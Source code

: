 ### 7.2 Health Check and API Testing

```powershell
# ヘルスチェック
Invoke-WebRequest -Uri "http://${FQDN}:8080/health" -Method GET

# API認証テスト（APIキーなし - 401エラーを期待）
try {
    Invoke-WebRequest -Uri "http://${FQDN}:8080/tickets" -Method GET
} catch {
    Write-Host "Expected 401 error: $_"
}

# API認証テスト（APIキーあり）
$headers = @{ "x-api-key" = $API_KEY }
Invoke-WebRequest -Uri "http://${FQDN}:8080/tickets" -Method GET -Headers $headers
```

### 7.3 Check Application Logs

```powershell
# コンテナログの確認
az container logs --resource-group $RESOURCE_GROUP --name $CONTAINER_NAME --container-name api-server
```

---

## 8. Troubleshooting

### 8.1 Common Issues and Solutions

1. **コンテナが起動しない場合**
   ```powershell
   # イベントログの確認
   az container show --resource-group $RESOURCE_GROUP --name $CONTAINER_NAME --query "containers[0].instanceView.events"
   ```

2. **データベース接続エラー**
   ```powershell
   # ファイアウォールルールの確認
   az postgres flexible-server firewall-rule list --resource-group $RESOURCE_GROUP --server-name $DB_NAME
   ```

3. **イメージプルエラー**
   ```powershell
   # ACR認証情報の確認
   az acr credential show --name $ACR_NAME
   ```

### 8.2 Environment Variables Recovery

========================

◆ **Try it**: Search the entries for the word "Invoke" and copy every line that holds it.

◆ **Exercise result**:
Invoke-WebRequest -Uri "http://${FQDN}:8080/health" -Method GET
    Invoke-WebRequest -Uri "http://${FQDN}:8080/tickets" -Method GET
Invoke-WebRequest -Uri "http://${FQDN}:8080/tickets" -Method GET -Headers $headers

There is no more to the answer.